The necessary ingredient to for opportunity is merely the permission to try new things. This means one thing: Deregulation.
Deregulate! Opportunity is inherently exciting to the most aggressive Americans. Be explicit and loud about removing regulations. Remove from their minds the idea that “I have a good idea, but it’s probably too expensive to even hire a lawyer to find out if it’s legal to try. Or if I even start my business will probably just get banned and be left in the hole.” As a trivial example, stop issuing citations for kids trying to run lemonade stands (that’s a real thing — I’m not joking). It is an off-the-wall example and sometimes people might laugh about it, but it plants a poisonous seed in the minds of adults who become more fearful about even attempting to run even a simple business.
Deregulate deeply!

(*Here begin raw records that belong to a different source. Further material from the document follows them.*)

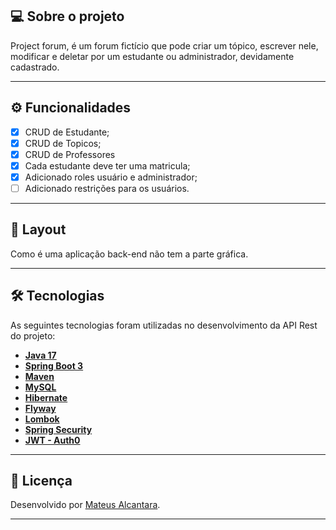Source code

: ## 💻 Sobre o projeto

Project forum, é um forum fictício que pode criar um tópico, escrever nele, modificar e deletar por um estudante ou administrador, devidamente cadastrado.
 
---

## ⚙️ Funcionalidades

- [x] CRUD de Estudante;
- [x] CRUD de Topicos;
- [x] CRUD de Professores
- [x] Cada estudante deve ter uma matricula;
- [x] Adicionado roles usuário e administrador;
- [ ] Adicionado restrições para os usuários.

---

## 🎨 Layout

Como é uma aplicação back-end não tem a parte gráfica.

---

## 🛠 Tecnologias

As seguintes tecnologias foram utilizadas no desenvolvimento da API Rest do projeto:

- **[Java 17](https://www.oracle.com/java)**
- **[Spring Boot 3](https://spring.io/projects/spring-boot)**
- **[Maven](https://maven.apache.org)**
- **[MySQL](https://www.mysql.com)**
- **[Hibernate](https://hibernate.org)**
- **[Flyway](https://flywaydb.org)**
- **[Lombok](https://projectlombok.org)**
- **[Spring Security](https://docs.spring.io/spring-security/reference/index.html)**
- **[JWT - Auth0](https://github.com/auth0/java-jwt)**

---

## 📝 Licença

Desenvolvido por [Mateus Alcantara](https://www.linkedin.com/in/mateus-alcantara-7280b525b/).

---
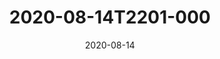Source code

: ---
date: 2020-08-14
title: 2020-08-14T2201-000
hero: 2020/2020-08-14T2201-000.jpeg

# briefly describe the image…
alt: ''

# insert the closed caption text after the three-dash break…
# (include line-breaks, punctuation, and capitalization)
---
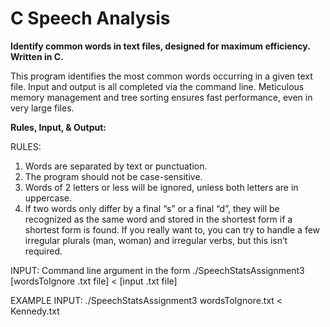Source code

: # C Speech Analysis
<b>Identify common words in text files, designed for maximum efficiency. Written in C.</b>

This program identifies the most common words occurring in a given text file. Input and output is all completed via the command line. Meticulous memory management and tree sorting ensures fast performance, even in very large files.

<b>Rules, Input, & Output:</b>

RULES:
1) Words are separated by text or punctuation.
2) The program should not be case-sensitive.
3) Words of 2 letters or less will be ignored, unless both letters are in uppercase.
4) If two words only differ by a final “s” or a final “d”, they will be recognized as the same word and stored in the shortest form if a shortest form is found. If you really want to, you can try to handle a few irregular plurals (man, woman) and irregular verbs, but this isn’t required.

INPUT: 
Command line argument in the form ./SpeechStatsAssignment3 [wordsToIgnore .txt file] < [input .txt file]

EXAMPLE INPUT:
./SpeechStatsAssignment3 wordsToIgnore.txt < Kennedy.txt
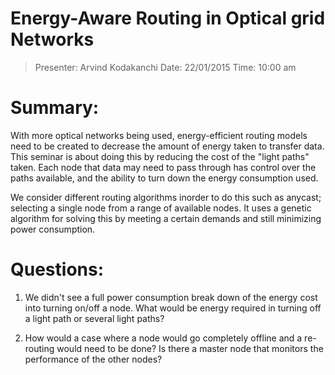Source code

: Energy-Aware Routing in Optical grid Networks
=============================================

> Presenter: Arvind Kodakanchi
> Date: 22/01/2015
> Time: 10:00 am

# Summary:

With more optical networks being used, energy-efficient routing models need to be created to decrease the amount of energy taken to transfer data. This seminar is about doing this by reducing the cost of the "light paths" taken. Each node that data may need to pass through has control over the paths available, and the ability to turn down the energy consumption used.

We consider different routing algorithms inorder to do this such as anycast; selecting a single node from a range of available nodes. It uses a genetic algorithm for solving this by meeting a certain demands and still minimizing power consumption.

# Questions:

 1. We didn't see a full power consumption break down of the energy cost into turning on/off a node. What would be energy required in turning off a light path or several light paths?

 2. How would a case where a node would go completely offline and a re-routing would need to be done? Is there a master node that monitors the performance of the other nodes?
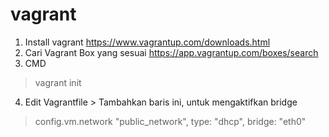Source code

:# vagrant
1. Install vagrant
https://www.vagrantup.com/downloads.html
2. Cari Vagrant Box yang sesuai
https://app.vagrantup.com/boxes/search
3. CMD
> vagrant init
4. Edit Vagrantfile > Tambahkan baris ini, untuk mengaktifkan bridge
> config.vm.network "public_network", type: "dhcp", bridge: "eth0"
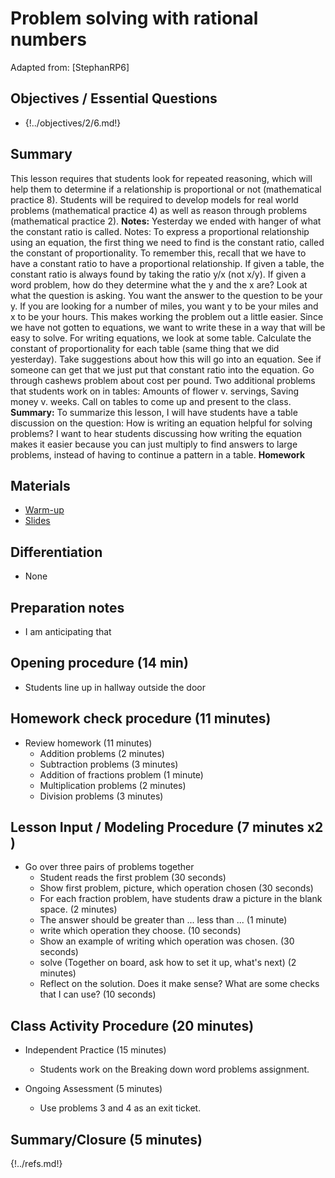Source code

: 
# Problem solving with rational numbers

Adapted from: [StephanRP6]

<div id="accordion" markdown="1">

## Objectives / Essential Questions 

 * {!../objectives/2/6.md!}

## Summary

This lesson requires that students look for repeated reasoning, which will help them to determine if a relationship is proportional or not (mathematical practice 8). Students will be required to develop models for real world problems (mathematical practice 4) as well as reason through problems (mathematical practice 2). **Notes:** Yesterday we ended with hanger of what the constant ratio is called. Notes: To express a proportional relationship using an equation, the first thing we need to find is the constant ratio, called the constant of proportionality. To remember this, recall that we have to have a constant ratio to have a proportional relationship. If given a table, the constant ratio is always found by taking the ratio y/x (not x/y). If given a word problem, how do they determine what the y and the x are? Look at what the question is asking. You want the answer to the question to be your y. If you are looking for a number of miles, you want y to be your miles and x to be your hours. This makes working the problem out a little easier. Since we have not gotten to equations, we want to write these in a way that will be easy to solve. For writing equations, we look at some table. Calculate the constant of proportionality for each table (same thing that we did yesterday). Take suggestions about how this will go into an equation. See if someone can get that we just put that constant ratio into the equation. Go through cashews problem about cost per pound. Two additional problems that students work on in tables: Amounts of flower v. servings, Saving money v. weeks. Call on tables to come up and present to the class. **Summary:** To summarize this lesson, I will have students have a table discussion on the question:  How is writing an equation helpful for solving problems?  I want to hear students discussing how writing the equation makes it easier because you can just multiply to find answers to large problems, instead of having to continue a pattern in a table. **Homework**

## Materials
 * [Warm-up](/teaching/warmups/7thGradeMathWarmUp031-2x2.pdf)
 * [Slides](/teaching/slides/9.rem)

## Differentiation
 * None
 
## Preparation notes

 * I am anticipating that 

## Opening procedure (14 min)

 * Students line up in hallway outside the door 

## Homework check procedure (11 minutes)

 * Review homework (11 minutes)
    - Addition problems (2 minutes)
    - Subtraction problems (3 minutes)
    - Addition of fractions problem (1 minute)
    - Multiplication problems (2 minutes)
    - Division problems (3 minutes)

## Lesson Input / Modeling Procedure (7 minutes x2 )
 * Go over three pairs of problems together
    - Student reads the first problem (30 seconds)
    - Show first problem, picture, which operation chosen (30 seconds)
    - For each fraction problem, have students draw a picture in the blank space. (2 minutes)
    - The answer should be greater than ... less than ... (1 minute)
    - write which operation they choose. (10 seconds)
    - Show an example of writing which operation was chosen. (30 seconds)
    - solve (Together on board, ask how to set it up, what's next) (2 minutes)
    - Reflect on the solution. Does it make sense? What are some checks that I can use? (10 seconds)

## Class Activity Procedure (20 minutes)

 * Independent Practice (15 minutes)
     - Students work on the Breaking down word problems assignment.

 * Ongoing Assessment (5 minutes)
     - Use problems 3 and 4 as an exit ticket.

## Summary/Closure (5 minutes)

</div>

{!../refs.md!}
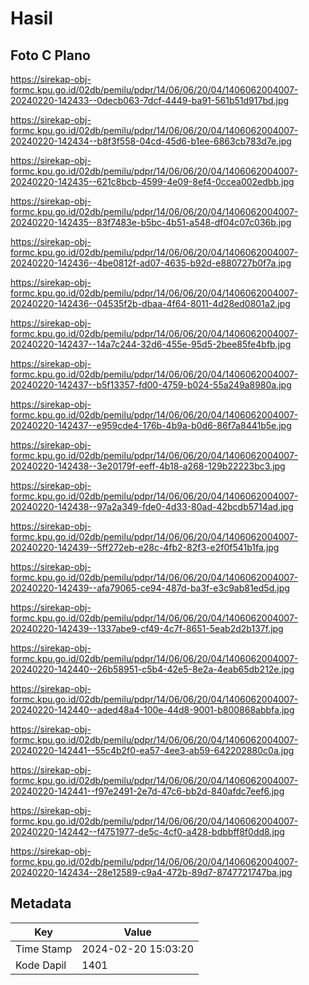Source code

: # Hasil

## Foto C Plano

https://sirekap-obj-formc.kpu.go.id/02db/pemilu/pdpr/14/06/06/20/04/1406062004007-20240220-142433--0decb063-7dcf-4449-ba91-561b51d917bd.jpg

https://sirekap-obj-formc.kpu.go.id/02db/pemilu/pdpr/14/06/06/20/04/1406062004007-20240220-142434--b8f3f558-04cd-45d6-b1ee-6863cb783d7e.jpg

https://sirekap-obj-formc.kpu.go.id/02db/pemilu/pdpr/14/06/06/20/04/1406062004007-20240220-142435--621c8bcb-4599-4e09-8ef4-0ccea002edbb.jpg

https://sirekap-obj-formc.kpu.go.id/02db/pemilu/pdpr/14/06/06/20/04/1406062004007-20240220-142435--83f7483e-b5bc-4b51-a548-df04c07c036b.jpg

https://sirekap-obj-formc.kpu.go.id/02db/pemilu/pdpr/14/06/06/20/04/1406062004007-20240220-142436--4be0812f-ad07-4635-b92d-e880727b0f7a.jpg

https://sirekap-obj-formc.kpu.go.id/02db/pemilu/pdpr/14/06/06/20/04/1406062004007-20240220-142436--04535f2b-dbaa-4f64-8011-4d28ed0801a2.jpg

https://sirekap-obj-formc.kpu.go.id/02db/pemilu/pdpr/14/06/06/20/04/1406062004007-20240220-142437--14a7c244-32d6-455e-95d5-2bee85fe4bfb.jpg

https://sirekap-obj-formc.kpu.go.id/02db/pemilu/pdpr/14/06/06/20/04/1406062004007-20240220-142437--b5f13357-fd00-4759-b024-55a249a8980a.jpg

https://sirekap-obj-formc.kpu.go.id/02db/pemilu/pdpr/14/06/06/20/04/1406062004007-20240220-142437--e959cde4-176b-4b9a-b0d6-86f7a8441b5e.jpg

https://sirekap-obj-formc.kpu.go.id/02db/pemilu/pdpr/14/06/06/20/04/1406062004007-20240220-142438--3e20179f-eeff-4b18-a268-129b22223bc3.jpg

https://sirekap-obj-formc.kpu.go.id/02db/pemilu/pdpr/14/06/06/20/04/1406062004007-20240220-142438--97a2a349-fde0-4d33-80ad-42bcdb5714ad.jpg

https://sirekap-obj-formc.kpu.go.id/02db/pemilu/pdpr/14/06/06/20/04/1406062004007-20240220-142439--5ff272eb-e28c-4fb2-82f3-e2f0f541b1fa.jpg

https://sirekap-obj-formc.kpu.go.id/02db/pemilu/pdpr/14/06/06/20/04/1406062004007-20240220-142439--afa79065-ce94-487d-ba3f-e3c9ab81ed5d.jpg

https://sirekap-obj-formc.kpu.go.id/02db/pemilu/pdpr/14/06/06/20/04/1406062004007-20240220-142439--1337abe9-cf49-4c7f-8651-5eab2d2b137f.jpg

https://sirekap-obj-formc.kpu.go.id/02db/pemilu/pdpr/14/06/06/20/04/1406062004007-20240220-142440--26b58951-c5b4-42e5-8e2a-4eab65db212e.jpg

https://sirekap-obj-formc.kpu.go.id/02db/pemilu/pdpr/14/06/06/20/04/1406062004007-20240220-142440--aded48a4-100e-44d8-9001-b800868abbfa.jpg

https://sirekap-obj-formc.kpu.go.id/02db/pemilu/pdpr/14/06/06/20/04/1406062004007-20240220-142441--55c4b2f0-ea57-4ee3-ab59-642202880c0a.jpg

https://sirekap-obj-formc.kpu.go.id/02db/pemilu/pdpr/14/06/06/20/04/1406062004007-20240220-142441--f97e2491-2e7d-47c6-bb2d-840afdc7eef6.jpg

https://sirekap-obj-formc.kpu.go.id/02db/pemilu/pdpr/14/06/06/20/04/1406062004007-20240220-142442--f4751977-de5c-4cf0-a428-bdbbff8f0dd8.jpg

https://sirekap-obj-formc.kpu.go.id/02db/pemilu/pdpr/14/06/06/20/04/1406062004007-20240220-142434--28e12589-c9a4-472b-89d7-8747721747ba.jpg


## Metadata

| Key        | Value               |
| ---------- | ------------------- |
| Time Stamp | 2024-02-20 15:03:20 |
| Kode Dapil | 1401                |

Most of what passes for labor and safety law are anti-competitive barriers masquerading as public service. It is telling that most business regulations are and were lobbied for by the big, established players in the industries they regulate. Of course they aren’t looking to make their own business more difficult, they are instead looking to make the cost of entering into competition so high that small, aggressive players won’t even go to the trouble.
Deregulate SMBs! Let the SMB boom naturally come back. SMBs are the fastest to start up, fastest to pivot, fastest to hire, and lowest systemic risk to “the system” (no fears of “too big to fail”), and by far the most willing to innovate. This is even true in Africa — an entire continent that has hamstrung its SMBs and startups as an outcome of decades of chasing globalist Marxist rhetoric (it is easy to push such rhetoric there because it masquerades as “anti-colonialist”). No place can survive African style SMB regulations.
Deregulation, not bailouts, is what will allow Americans to save themselves from prior mistakes. Nothing else will. You have to spark activity or else the numbers on the dollar bills won’t mean anything to begin with. If the meaning of money changes (and there is a strong risk this may happen) no bailout will matter because the price of any random product could easily become “none to be had at any price“.